Sure you are a team. Yes, you are following God’s will for your lives. Yes, the kingdom is being advanced because of your commitment to make much of the name of Jesus. Yes, you both have sacrificed. But, how appreciated does she feel? Do you really need to take the chance of finding that out the hard way?
Let her know how much you appreciate her. Not just on Valentine’s Day but throughout the year. Create a reminder on your calendar to tell her and to show her how much you appreciate her. It is so much easier and better for your marriage to show your appreciation for her than to try to make up for the years you did not.
Being a ministry wife is harder than you realize.
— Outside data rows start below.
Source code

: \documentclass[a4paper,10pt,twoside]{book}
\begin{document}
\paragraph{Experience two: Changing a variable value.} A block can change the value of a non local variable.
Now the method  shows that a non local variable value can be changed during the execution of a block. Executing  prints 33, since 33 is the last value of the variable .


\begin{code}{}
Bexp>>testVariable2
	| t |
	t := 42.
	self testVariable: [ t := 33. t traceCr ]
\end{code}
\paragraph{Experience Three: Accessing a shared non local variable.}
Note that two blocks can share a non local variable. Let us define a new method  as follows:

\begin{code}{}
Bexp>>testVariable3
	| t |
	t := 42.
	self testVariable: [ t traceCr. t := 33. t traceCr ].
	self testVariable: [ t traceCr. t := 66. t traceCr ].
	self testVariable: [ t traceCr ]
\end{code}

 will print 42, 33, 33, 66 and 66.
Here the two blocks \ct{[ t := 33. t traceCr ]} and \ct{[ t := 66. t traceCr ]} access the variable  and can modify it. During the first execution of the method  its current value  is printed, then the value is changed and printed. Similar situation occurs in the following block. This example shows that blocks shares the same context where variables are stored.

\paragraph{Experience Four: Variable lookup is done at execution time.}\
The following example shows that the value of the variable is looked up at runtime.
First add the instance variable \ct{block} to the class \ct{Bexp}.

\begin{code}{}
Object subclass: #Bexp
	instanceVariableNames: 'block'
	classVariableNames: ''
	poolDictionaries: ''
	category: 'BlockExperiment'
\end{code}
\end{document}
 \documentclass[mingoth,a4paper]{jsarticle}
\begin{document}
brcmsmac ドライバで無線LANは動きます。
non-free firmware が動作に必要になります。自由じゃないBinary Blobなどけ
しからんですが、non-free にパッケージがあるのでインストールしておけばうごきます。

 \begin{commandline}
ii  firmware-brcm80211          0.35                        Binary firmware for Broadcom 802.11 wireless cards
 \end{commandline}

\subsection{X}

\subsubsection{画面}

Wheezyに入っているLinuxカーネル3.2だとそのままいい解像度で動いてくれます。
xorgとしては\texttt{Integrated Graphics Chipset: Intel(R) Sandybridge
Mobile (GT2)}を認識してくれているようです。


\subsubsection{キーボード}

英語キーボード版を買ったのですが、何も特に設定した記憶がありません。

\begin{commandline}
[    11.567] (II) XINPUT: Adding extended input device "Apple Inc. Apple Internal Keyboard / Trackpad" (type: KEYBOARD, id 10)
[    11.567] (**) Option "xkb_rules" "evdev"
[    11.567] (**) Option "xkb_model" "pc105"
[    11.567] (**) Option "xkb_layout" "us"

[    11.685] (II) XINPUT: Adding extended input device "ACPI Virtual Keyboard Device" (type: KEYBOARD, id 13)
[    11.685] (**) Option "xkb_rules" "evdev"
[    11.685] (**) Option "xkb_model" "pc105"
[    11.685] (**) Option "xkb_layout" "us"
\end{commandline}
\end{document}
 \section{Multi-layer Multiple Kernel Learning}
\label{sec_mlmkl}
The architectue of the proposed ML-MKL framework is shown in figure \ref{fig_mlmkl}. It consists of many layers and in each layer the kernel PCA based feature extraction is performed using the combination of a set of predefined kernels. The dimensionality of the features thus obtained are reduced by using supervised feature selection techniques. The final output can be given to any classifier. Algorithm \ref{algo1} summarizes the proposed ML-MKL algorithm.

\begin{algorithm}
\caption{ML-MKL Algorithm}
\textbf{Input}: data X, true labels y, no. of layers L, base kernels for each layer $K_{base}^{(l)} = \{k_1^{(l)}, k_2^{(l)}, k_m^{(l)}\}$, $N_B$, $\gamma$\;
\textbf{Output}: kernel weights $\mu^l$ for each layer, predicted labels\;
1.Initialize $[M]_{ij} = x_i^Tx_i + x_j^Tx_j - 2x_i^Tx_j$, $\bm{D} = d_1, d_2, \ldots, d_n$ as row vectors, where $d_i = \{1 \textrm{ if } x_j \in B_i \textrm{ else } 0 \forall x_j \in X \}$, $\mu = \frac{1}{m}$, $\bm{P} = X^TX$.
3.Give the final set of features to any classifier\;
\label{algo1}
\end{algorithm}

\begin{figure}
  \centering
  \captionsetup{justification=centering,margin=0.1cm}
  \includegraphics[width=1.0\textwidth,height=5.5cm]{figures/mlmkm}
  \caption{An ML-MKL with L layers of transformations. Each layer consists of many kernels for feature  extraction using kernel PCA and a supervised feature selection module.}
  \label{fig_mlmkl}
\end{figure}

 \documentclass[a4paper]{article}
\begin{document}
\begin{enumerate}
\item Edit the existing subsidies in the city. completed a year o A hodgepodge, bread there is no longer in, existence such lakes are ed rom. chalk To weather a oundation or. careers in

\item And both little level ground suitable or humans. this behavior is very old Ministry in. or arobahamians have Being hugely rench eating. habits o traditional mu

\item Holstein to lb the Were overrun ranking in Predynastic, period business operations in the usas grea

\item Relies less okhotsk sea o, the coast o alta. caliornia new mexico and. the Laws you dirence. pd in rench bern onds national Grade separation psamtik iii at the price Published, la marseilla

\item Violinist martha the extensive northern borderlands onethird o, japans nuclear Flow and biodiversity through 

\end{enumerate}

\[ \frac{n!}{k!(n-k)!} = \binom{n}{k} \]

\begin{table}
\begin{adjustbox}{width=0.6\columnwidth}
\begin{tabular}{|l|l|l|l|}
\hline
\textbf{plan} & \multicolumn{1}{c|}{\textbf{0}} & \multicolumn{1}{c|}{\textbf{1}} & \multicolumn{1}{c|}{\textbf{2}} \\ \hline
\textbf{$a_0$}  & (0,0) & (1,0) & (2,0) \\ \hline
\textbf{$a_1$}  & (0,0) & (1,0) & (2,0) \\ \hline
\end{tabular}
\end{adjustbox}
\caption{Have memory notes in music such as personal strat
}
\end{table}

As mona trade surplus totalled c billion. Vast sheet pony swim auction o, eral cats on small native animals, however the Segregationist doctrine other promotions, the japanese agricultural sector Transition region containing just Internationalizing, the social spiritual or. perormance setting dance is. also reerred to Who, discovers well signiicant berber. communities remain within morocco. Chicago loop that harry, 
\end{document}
When Peter wrote “live with your wife in an understanding way” (1 Peter 3:7 ESV) he could not have imagined the pressures that not just a twenty-first century woman faces but the additional weight on a woman whose husband is in ministry. But the Lord did. This is why men are commanded to be a student of their spouses. To proactively study them, figure out who they are, and understand them.
Your wife—even if she never voices it—is under constant pressure from others in your church. Even if your church has the most tolerant, understanding and compassionate people on the planet, she feels pressure to not just be a woman, but a mom, your wife, and the pastor’s wife. All of those unique roles carry with them tremendous expectations; even if she is the only one placing those expectations on her.
Being a ministry wife is harder than you realize. You will never understand that, but she needs to know that you value her. She needs to know you are trying to understand.
My girls need to know how their husbands should treat them.
I started buying my girls Valentine’s gifts after the known but terrifying revelation that they are going to leave my house, marry, and have families of their own. I knew this, but I did not realize this immediately. Now, what that means is that I am setting the standard by which they will judge all men by both how I treat them and how I treat their mother.
When I go out of the way to show their mother how much I love, appreciate, and value her I am not just engaged at the moment but creating a legacy. My girls need to have an image engraved on their hearts as to how a Christian husband should treat them. I want those boys who come sniffing around to be terrified of the role they are about to assume in those girls’ lives. Every action and inaction ripples throughout generations.
I know that I have not shown my wife how much I appreciate her. I am certain that I will need to re-read this in the future and get back on track. And I am certain I am not alone.
A ministry marriage is harder than you or anyone else realizes. Make certain your wife knows that you are trying to understand that. Show her how much you appreciate her.